Stored data:
--- --- ---
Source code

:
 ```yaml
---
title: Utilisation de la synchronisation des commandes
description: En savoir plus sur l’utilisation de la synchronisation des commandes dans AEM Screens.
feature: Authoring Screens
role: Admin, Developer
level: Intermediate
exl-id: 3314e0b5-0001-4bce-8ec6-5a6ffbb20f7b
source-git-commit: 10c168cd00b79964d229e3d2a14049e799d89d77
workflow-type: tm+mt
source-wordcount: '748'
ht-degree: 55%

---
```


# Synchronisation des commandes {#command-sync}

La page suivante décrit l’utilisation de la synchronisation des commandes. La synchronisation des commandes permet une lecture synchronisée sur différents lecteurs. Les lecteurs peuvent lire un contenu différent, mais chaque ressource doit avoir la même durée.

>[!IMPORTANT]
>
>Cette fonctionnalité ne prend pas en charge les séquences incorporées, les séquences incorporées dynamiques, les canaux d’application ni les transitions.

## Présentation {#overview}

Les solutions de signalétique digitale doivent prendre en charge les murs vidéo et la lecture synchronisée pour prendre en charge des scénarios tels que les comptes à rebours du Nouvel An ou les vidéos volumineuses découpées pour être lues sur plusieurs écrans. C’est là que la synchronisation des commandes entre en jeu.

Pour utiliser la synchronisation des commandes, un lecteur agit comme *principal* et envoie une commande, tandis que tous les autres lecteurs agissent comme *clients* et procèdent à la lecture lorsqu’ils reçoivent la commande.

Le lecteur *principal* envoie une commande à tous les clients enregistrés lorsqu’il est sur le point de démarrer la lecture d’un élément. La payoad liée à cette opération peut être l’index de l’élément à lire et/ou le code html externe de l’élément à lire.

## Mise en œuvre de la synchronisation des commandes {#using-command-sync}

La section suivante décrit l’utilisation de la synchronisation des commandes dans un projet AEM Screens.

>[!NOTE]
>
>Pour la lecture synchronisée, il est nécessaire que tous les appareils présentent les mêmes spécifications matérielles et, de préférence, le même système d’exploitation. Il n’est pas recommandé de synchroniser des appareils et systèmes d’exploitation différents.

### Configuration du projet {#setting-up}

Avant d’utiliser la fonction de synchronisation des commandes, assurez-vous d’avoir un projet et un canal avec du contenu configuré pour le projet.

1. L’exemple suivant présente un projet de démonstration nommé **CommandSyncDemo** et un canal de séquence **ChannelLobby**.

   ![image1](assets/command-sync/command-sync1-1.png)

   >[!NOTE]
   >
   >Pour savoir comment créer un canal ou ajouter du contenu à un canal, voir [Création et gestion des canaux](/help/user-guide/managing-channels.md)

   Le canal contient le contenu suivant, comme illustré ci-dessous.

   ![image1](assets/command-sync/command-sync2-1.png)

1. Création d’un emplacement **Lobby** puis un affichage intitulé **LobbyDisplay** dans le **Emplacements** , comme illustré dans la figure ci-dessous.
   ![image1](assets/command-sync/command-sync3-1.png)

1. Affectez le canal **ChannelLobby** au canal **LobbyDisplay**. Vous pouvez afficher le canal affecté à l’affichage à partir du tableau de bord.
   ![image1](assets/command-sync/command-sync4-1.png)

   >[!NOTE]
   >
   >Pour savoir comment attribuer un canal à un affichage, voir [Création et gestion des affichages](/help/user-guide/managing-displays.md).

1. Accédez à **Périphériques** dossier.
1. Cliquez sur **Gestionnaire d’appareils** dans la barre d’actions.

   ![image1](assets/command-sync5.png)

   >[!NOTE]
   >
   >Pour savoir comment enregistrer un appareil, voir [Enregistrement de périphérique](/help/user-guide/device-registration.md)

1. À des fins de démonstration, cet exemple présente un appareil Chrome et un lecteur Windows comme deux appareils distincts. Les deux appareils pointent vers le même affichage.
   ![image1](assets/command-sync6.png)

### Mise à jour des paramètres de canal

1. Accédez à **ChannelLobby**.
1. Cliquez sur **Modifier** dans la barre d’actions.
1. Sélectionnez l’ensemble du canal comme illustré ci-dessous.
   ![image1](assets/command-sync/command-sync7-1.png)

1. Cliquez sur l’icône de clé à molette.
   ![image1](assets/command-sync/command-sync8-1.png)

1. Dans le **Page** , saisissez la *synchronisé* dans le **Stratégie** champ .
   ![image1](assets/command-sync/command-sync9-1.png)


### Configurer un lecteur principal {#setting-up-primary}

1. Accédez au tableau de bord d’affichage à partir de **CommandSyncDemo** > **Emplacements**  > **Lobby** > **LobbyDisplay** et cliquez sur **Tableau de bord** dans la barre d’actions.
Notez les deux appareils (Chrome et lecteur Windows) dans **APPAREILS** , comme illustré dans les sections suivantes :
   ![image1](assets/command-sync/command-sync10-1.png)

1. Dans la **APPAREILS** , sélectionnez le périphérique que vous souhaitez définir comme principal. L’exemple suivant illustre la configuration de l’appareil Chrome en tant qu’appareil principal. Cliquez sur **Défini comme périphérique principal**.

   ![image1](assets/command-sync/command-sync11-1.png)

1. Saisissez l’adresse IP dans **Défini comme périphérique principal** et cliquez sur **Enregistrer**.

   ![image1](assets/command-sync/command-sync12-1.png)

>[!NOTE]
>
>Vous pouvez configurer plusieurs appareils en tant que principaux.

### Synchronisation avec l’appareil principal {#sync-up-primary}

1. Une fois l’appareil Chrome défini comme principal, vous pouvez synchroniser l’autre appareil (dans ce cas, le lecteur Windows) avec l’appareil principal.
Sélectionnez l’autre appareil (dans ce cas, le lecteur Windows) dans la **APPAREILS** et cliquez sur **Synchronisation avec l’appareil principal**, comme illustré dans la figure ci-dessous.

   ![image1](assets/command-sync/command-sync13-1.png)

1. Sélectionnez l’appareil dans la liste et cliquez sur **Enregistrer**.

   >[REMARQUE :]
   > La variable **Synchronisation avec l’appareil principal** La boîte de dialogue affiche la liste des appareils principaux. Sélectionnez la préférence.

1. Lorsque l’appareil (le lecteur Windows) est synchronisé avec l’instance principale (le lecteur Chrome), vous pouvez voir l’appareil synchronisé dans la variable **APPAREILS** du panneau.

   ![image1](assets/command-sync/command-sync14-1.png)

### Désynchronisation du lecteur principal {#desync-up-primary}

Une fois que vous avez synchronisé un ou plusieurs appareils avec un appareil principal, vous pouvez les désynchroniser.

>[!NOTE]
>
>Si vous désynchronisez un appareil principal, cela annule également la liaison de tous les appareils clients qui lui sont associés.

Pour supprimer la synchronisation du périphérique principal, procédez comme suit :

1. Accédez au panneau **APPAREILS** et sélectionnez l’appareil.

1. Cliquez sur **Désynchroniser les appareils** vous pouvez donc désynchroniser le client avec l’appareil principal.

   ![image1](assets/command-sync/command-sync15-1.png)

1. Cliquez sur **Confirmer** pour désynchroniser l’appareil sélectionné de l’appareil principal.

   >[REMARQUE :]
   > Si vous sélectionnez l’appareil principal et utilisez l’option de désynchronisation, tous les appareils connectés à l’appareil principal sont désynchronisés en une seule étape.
--- --- ---
**What is being asked:** The records shown above are to be retyped exactly, with none omitted.

**Answer to this exercise:**
Source code

:
 ```yaml
---
title: Utilisation de la synchronisation des commandes
description: En savoir plus sur l’utilisation de la synchronisation des commandes dans AEM Screens.
feature: Authoring Screens
role: Admin, Developer
level: Intermediate
exl-id: 3314e0b5-0001-4bce-8ec6-5a6ffbb20f7b
source-git-commit: 10c168cd00b79964d229e3d2a14049e799d89d77
workflow-type: tm+mt
source-wordcount: '748'
ht-degree: 55%

---
```


# Synchronisation des commandes {#command-sync}

La page suivante décrit l’utilisation de la synchronisation des commandes. La synchronisation des commandes permet une lecture synchronisée sur différents lecteurs. Les lecteurs peuvent lire un contenu différent, mais chaque ressource doit avoir la même durée.

>[!IMPORTANT]
>
>Cette fonctionnalité ne prend pas en charge les séquences incorporées, les séquences incorporées dynamiques, les canaux d’application ni les transitions.

## Présentation {#overview}

Les solutions de signalétique digitale doivent prendre en charge les murs vidéo et la lecture synchronisée pour prendre en charge des scénarios tels que les comptes à rebours du Nouvel An ou les vidéos volumineuses découpées pour être lues sur plusieurs écrans. C’est là que la synchronisation des commandes entre en jeu.

Pour utiliser la synchronisation des commandes, un lecteur agit comme *principal* et envoie une commande, tandis que tous les autres lecteurs agissent comme *clients* et procèdent à la lecture lorsqu’ils reçoivent la commande.

Le lecteur *principal* envoie une commande à tous les clients enregistrés lorsqu’il est sur le point de démarrer la lecture d’un élément. La payoad liée à cette opération peut être l’index de l’élément à lire et/ou le code html externe de l’élément à lire.

## Mise en œuvre de la synchronisation des commandes {#using-command-sync}

La section suivante décrit l’utilisation de la synchronisation des commandes dans un projet AEM Screens.

>[!NOTE]
>
>Pour la lecture synchronisée, il est nécessaire que tous les appareils présentent les mêmes spécifications matérielles et, de préférence, le même système d’exploitation. Il n’est pas recommandé de synchroniser des appareils et systèmes d’exploitation différents.

### Configuration du projet {#setting-up}

Avant d’utiliser la fonction de synchronisation des commandes, assurez-vous d’avoir un projet et un canal avec du contenu configuré pour le projet.

1. L’exemple suivant présente un projet de démonstration nommé **CommandSyncDemo** et un canal de séquence **ChannelLobby**.

   ![image1](assets/command-sync/command-sync1-1.png)

   >[!NOTE]
   >
   >Pour savoir comment créer un canal ou ajouter du contenu à un canal, voir [Création et gestion des canaux](/help/user-guide/managing-channels.md)

   Le canal contient le contenu suivant, comme illustré ci-dessous.

   ![image1](assets/command-sync/command-sync2-1.png)

1. Création d’un emplacement **Lobby** puis un affichage intitulé **LobbyDisplay** dans le **Emplacements** , comme illustré dans la figure ci-dessous.
   ![image1](assets/command-sync/command-sync3-1.png)

1. Affectez le canal **ChannelLobby** au canal **LobbyDisplay**. Vous pouvez afficher le canal affecté à l’affichage à partir du tableau de bord.
   ![image1](assets/command-sync/command-sync4-1.png)

   >[!NOTE]
   >
   >Pour savoir comment attribuer un canal à un affichage, voir [Création et gestion des affichages](/help/user-guide/managing-displays.md).

1. Accédez à **Périphériques** dossier.
1. Cliquez sur **Gestionnaire d’appareils** dans la barre d’actions.

   ![image1](assets/command-sync5.png)

   >[!NOTE]
   >
   >Pour savoir comment enregistrer un appareil, voir [Enregistrement de périphérique](/help/user-guide/device-registration.md)

1. À des fins de démonstration, cet exemple présente un appareil Chrome et un lecteur Windows comme deux appareils distincts. Les deux appareils pointent vers le même affichage.
   ![image1](assets/command-sync6.png)

### Mise à jour des paramètres de canal

1. Accédez à **ChannelLobby**.
1. Cliquez sur **Modifier** dans la barre d’actions.
1. Sélectionnez l’ensemble du canal comme illustré ci-dessous.
   ![image1](assets/command-sync/command-sync7-1.png)

1. Cliquez sur l’icône de clé à molette.
   ![image1](assets/command-sync/command-sync8-1.png)

1. Dans le **Page** , saisissez la *synchronisé* dans le **Stratégie** champ .
   ![image1](assets/command-sync/command-sync9-1.png)


### Configurer un lecteur principal {#setting-up-primary}

1. Accédez au tableau de bord d’affichage à partir de **CommandSyncDemo** > **Emplacements**  > **Lobby** > **LobbyDisplay** et cliquez sur **Tableau de bord** dans la barre d’actions.
Notez les deux appareils (Chrome et lecteur Windows) dans **APPAREILS** , comme illustré dans les sections suivantes :
   ![image1](assets/command-sync/command-sync10-1.png)

1. Dans la **APPAREILS** , sélectionnez le périphérique que vous souhaitez définir comme principal. L’exemple suivant illustre la configuration de l’appareil Chrome en tant qu’appareil principal. Cliquez sur **Défini comme périphérique principal**.

   ![image1](assets/command-sync/command-sync11-1.png)

1. Saisissez l’adresse IP dans **Défini comme périphérique principal** et cliquez sur **Enregistrer**.

   ![image1](assets/command-sync/command-sync12-1.png)

>[!NOTE]
>
>Vous pouvez configurer plusieurs appareils en tant que principaux.

### Synchronisation avec l’appareil principal {#sync-up-primary}

1. Une fois l’appareil Chrome défini comme principal, vous pouvez synchroniser l’autre appareil (dans ce cas, le lecteur Windows) avec l’appareil principal.
Sélectionnez l’autre appareil (dans ce cas, le lecteur Windows) dans la **APPAREILS** et cliquez sur **Synchronisation avec l’appareil principal**, comme illustré dans la figure ci-dessous.

   ![image1](assets/command-sync/command-sync13-1.png)

1. Sélectionnez l’appareil dans la liste et cliquez sur **Enregistrer**.

   >[REMARQUE :]
   > La variable **Synchronisation avec l’appareil principal** La boîte de dialogue affiche la liste des appareils principaux. Sélectionnez la préférence.

1. Lorsque l’appareil (le lecteur Windows) est synchronisé avec l’instance principale (le lecteur Chrome), vous pouvez voir l’appareil synchronisé dans la variable **APPAREILS** du panneau.

   ![image1](assets/command-sync/command-sync14-1.png)

### Désynchronisation du lecteur principal {#desync-up-primary}

Une fois que vous avez synchronisé un ou plusieurs appareils avec un appareil principal, vous pouvez les désynchroniser.

>[!NOTE]
>
>Si vous désynchronisez un appareil principal, cela annule également la liaison de tous les appareils clients qui lui sont associés.

Pour supprimer la synchronisation du périphérique principal, procédez comme suit :

1. Accédez au panneau **APPAREILS** et sélectionnez l’appareil.

1. Cliquez sur **Désynchroniser les appareils** vous pouvez donc désynchroniser le client avec l’appareil principal.

   ![image1](assets/command-sync/command-sync15-1.png)

1. Cliquez sur **Confirmer** pour désynchroniser l’appareil sélectionné de l’appareil principal.

   >[REMARQUE :]
   > Si vous sélectionnez l’appareil principal et utilisez l’option de désynchronisation, tous les appareils connectés à l’appareil principal sont désynchronisés en une seule étape.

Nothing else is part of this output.